The code in Scrapy to make a request is unchanged, we are just making the request go through Selenium, and executing any dynamic content.
Running Scrapy now will most likely work. It will output some json that contains the featured streamer's name and game. The reason it may not work is that Twitch has a lot of JavaScript to execute. In fact it is continuously executing JavaScript. Selenium only lets the page load for a certain time, and the data we want might not have loaded in time.
One way to fix this is to tell Selenium to wait until the element we want is loaded.
Add these imports in middlewares.py
from selenium.webdriver.common.by import By
from selenium.webdriver.support.ui import WebDriverWait
from selenium.webdriver.support import expected_conditions as EC
And add this code to process_request
def process_request(self, request, spider):
if request.url != 'https://www.twitch.tv/':
return None
driver.get(request.url)
WebDriverWait(driver, 10).until(
EC.presence_of_element_located((By.XPATH, "//p[@data-a-target='carousel-broadcaster-displayname']"))
)
body = driver.page_source
return HtmlResponse(driver.current_url, body=body, encoding='utf-8', request=request)
We used the same xpath as before, and we told Selenium to wait until the element we are looking for is loaded, or if it hasn't after 10 seconds to throw an exception.
It's important to note that Scrapy will make additional requests to a various endpoints, and to make sure you are only using Selenium on the actual request to twitch. This is done in the first lines of process_request where we check the request url.
Adding additional code to tell Selenium to wait is usually not necessary. It depends on how long the page you are scraping takes to load.
Now if we run our code
scrapy crawl twitch-spider -o output.json
and look in output.json, you should see something like this...
[
{"streamer": ["ForzaRC"], "playing": ["Forza Motorsport 7"]}
]
Alternatives
If you would like to scrape your page using Selenium library, you could move the code from the downloader middleware to your spider, and manually make your requests there.
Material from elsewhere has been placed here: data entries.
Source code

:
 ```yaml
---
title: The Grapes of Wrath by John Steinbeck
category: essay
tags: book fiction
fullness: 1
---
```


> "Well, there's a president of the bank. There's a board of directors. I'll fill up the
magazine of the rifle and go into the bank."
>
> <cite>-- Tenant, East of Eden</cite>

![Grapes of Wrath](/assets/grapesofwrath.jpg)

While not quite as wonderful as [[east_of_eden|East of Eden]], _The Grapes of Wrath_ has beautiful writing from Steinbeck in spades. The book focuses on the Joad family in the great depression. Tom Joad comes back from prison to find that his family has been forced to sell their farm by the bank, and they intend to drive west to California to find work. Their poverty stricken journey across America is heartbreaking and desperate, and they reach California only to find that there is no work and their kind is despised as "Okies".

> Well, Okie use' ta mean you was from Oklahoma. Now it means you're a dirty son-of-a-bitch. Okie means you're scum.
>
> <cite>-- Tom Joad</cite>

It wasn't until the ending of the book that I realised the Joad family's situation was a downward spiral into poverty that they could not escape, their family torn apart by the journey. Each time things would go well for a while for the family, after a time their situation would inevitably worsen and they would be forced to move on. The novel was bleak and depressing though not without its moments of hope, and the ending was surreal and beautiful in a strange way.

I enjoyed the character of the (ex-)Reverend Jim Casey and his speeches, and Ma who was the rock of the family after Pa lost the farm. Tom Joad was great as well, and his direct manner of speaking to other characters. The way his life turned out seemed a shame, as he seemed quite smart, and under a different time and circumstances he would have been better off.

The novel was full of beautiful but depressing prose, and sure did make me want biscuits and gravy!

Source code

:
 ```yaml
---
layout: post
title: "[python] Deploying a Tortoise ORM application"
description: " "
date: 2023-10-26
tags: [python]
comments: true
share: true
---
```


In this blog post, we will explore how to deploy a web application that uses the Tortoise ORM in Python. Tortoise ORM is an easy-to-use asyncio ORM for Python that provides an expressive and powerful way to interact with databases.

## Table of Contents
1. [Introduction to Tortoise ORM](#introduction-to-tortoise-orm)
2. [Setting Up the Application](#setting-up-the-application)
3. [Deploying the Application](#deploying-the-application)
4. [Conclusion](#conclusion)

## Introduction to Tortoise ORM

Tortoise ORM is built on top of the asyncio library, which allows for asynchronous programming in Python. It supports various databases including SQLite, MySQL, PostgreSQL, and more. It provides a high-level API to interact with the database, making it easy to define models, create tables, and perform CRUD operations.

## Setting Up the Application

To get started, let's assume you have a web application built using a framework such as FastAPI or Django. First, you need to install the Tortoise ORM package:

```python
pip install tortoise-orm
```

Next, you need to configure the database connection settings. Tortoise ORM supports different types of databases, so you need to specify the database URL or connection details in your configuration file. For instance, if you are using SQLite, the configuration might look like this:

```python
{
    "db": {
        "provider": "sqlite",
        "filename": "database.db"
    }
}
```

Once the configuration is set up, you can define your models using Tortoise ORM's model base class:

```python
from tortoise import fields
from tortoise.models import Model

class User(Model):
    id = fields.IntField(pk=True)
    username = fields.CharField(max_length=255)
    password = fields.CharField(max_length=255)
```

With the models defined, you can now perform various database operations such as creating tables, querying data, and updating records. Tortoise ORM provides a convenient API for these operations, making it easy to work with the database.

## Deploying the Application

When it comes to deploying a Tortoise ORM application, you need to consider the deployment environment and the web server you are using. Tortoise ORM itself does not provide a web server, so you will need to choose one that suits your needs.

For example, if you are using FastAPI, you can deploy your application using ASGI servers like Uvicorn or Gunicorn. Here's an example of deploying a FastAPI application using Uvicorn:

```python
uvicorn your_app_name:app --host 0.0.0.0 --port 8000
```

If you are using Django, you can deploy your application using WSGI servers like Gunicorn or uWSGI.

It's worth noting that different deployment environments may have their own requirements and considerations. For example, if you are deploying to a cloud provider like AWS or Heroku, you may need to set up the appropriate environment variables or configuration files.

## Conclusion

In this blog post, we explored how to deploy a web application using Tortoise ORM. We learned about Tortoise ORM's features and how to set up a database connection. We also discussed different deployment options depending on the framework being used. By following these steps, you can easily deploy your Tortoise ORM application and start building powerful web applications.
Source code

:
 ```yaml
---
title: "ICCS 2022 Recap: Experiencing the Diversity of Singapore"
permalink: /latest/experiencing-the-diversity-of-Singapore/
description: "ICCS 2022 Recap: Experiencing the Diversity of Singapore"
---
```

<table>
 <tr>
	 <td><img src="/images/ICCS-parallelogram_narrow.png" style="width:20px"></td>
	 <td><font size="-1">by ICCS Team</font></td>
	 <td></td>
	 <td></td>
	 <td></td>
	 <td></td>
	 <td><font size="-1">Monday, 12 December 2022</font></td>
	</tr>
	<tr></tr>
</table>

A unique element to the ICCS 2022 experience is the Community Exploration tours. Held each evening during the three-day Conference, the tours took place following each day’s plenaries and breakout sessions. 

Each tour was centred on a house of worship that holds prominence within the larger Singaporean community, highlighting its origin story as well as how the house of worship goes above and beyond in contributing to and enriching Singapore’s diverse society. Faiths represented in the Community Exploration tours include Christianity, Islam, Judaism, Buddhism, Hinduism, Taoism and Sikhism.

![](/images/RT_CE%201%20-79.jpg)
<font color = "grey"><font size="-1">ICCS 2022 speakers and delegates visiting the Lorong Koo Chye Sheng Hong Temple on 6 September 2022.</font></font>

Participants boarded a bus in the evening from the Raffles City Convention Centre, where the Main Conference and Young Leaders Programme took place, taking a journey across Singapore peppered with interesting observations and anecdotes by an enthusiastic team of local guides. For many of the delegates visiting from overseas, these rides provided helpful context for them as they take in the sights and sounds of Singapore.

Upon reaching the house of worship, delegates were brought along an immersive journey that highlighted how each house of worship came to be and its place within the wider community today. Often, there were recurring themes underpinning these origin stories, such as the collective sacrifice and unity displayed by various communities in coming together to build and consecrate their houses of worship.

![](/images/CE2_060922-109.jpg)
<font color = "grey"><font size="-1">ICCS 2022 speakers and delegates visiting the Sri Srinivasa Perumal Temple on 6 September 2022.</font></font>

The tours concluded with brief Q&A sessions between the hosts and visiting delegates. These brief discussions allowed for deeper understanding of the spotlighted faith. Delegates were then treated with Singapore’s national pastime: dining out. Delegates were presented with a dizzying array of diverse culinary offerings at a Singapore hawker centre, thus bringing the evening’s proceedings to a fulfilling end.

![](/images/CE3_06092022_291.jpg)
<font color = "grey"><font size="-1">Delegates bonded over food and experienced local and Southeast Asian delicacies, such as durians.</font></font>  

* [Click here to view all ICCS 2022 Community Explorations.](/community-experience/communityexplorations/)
This may require some manipulation of how Scrapy handles requests so that you don't make two requests, one through Scrapy and one through Selenium.
By putting it in your downloader middleware it lets you keep using Scrapy normally, and not have to worry about setting up Selenium for each spider.
Reading up on Scrapy/Selenium documentation will give you a better idea of how the two can work together.